►
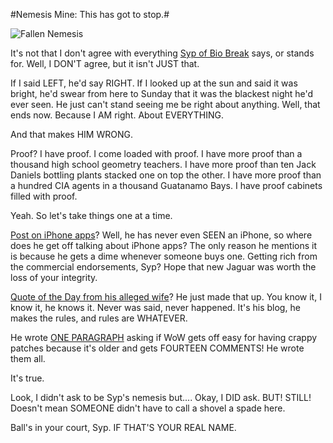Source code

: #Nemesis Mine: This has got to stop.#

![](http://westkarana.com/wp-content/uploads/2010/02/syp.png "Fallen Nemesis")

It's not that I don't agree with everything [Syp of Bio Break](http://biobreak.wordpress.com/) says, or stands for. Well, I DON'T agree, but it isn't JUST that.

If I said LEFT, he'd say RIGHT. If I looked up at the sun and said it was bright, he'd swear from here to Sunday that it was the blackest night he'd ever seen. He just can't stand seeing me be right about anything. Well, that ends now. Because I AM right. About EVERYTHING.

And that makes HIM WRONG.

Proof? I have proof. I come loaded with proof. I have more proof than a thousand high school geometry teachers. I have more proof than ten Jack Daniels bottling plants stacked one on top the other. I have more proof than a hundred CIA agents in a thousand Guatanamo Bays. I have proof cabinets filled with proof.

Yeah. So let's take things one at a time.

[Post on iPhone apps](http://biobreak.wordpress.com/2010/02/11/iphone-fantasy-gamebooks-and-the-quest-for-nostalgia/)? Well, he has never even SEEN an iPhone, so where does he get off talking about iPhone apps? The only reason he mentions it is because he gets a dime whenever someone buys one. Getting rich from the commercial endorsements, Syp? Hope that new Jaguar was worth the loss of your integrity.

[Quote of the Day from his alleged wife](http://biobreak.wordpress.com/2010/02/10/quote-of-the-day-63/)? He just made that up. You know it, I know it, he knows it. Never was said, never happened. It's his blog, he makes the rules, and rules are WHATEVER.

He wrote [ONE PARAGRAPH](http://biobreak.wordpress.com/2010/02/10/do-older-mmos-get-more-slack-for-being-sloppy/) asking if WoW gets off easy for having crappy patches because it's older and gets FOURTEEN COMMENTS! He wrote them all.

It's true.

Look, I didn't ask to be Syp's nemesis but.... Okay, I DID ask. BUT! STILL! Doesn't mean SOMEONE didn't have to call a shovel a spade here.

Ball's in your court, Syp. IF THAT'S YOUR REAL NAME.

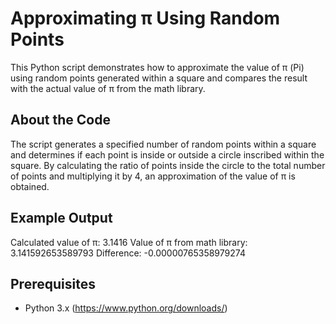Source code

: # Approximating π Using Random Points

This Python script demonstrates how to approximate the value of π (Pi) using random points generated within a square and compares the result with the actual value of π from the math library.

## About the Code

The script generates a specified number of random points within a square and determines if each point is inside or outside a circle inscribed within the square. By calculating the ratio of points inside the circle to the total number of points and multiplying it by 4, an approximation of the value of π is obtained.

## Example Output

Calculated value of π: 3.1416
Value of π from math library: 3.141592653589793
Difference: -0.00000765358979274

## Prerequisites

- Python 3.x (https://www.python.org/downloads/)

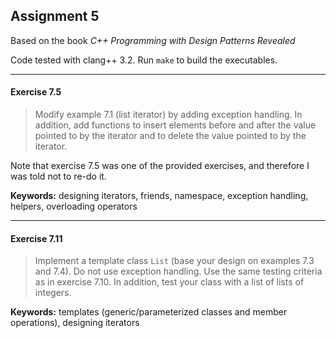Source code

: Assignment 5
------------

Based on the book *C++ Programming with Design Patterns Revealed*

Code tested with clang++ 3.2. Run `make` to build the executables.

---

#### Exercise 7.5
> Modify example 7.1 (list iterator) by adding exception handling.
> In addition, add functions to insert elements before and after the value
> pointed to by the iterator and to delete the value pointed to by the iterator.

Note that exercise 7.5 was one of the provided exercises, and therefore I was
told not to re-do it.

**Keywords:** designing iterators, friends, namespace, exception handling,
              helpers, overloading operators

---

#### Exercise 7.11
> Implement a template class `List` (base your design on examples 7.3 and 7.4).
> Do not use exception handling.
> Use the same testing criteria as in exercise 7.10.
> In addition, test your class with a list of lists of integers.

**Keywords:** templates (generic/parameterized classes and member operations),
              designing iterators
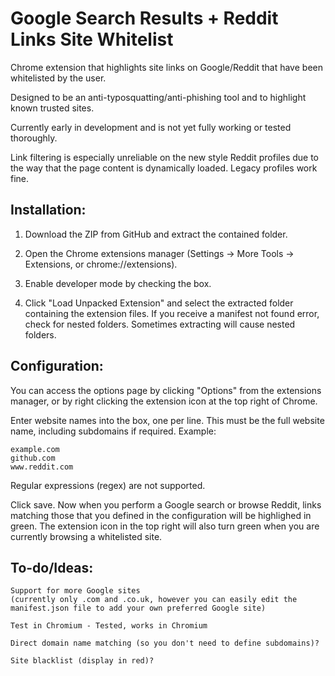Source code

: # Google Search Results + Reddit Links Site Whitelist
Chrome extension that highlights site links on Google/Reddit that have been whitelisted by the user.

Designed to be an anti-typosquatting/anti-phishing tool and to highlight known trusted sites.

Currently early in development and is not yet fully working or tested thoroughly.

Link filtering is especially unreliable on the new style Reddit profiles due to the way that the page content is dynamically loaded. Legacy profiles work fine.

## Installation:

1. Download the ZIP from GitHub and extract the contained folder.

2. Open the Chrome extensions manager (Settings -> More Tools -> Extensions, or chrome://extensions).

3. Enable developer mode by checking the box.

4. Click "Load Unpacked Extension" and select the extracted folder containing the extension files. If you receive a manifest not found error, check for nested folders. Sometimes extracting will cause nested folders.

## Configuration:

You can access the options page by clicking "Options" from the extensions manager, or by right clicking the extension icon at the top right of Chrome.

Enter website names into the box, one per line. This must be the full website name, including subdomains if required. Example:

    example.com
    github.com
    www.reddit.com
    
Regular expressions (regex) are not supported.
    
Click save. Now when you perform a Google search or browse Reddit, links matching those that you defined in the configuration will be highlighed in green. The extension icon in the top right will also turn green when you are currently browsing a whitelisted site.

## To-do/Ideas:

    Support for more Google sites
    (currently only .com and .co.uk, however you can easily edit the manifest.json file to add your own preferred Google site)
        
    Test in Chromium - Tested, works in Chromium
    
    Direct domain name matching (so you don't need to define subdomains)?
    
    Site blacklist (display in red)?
◄
►
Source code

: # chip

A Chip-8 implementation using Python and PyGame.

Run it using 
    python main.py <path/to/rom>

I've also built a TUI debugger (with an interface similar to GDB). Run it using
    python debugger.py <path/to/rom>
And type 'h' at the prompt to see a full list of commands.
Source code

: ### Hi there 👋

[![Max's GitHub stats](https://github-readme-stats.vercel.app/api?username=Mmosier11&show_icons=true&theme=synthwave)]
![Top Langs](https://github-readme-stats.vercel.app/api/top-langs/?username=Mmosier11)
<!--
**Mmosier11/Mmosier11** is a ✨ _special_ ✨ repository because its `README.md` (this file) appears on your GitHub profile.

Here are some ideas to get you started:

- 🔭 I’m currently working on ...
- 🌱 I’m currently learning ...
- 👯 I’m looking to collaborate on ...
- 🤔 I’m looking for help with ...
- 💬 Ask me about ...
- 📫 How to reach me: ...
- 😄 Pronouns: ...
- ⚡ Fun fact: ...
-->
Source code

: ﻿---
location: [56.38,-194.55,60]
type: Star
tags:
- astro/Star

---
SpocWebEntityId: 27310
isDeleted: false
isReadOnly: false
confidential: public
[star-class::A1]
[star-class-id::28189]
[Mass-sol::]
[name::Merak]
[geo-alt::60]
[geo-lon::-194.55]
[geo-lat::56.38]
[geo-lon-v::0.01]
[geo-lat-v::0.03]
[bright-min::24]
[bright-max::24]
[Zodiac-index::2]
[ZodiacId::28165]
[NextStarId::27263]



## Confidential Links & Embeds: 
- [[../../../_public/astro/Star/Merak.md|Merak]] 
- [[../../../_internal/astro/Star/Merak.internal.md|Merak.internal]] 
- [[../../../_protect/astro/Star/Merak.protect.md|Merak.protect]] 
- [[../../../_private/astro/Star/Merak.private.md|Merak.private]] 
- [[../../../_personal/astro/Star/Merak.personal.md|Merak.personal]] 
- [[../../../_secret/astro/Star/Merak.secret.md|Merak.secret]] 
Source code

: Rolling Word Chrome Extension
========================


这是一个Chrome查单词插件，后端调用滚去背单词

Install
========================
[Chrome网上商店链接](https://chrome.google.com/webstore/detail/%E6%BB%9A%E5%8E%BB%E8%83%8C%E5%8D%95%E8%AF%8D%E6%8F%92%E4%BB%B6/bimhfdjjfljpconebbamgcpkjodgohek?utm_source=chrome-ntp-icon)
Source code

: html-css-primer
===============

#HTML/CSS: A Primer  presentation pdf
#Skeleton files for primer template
◄
WORK INSTRUCTIONS -
Going over every line of the entries, tally those containing the string "extensions" and report only the figure.

FINISHED EXERCISE -
2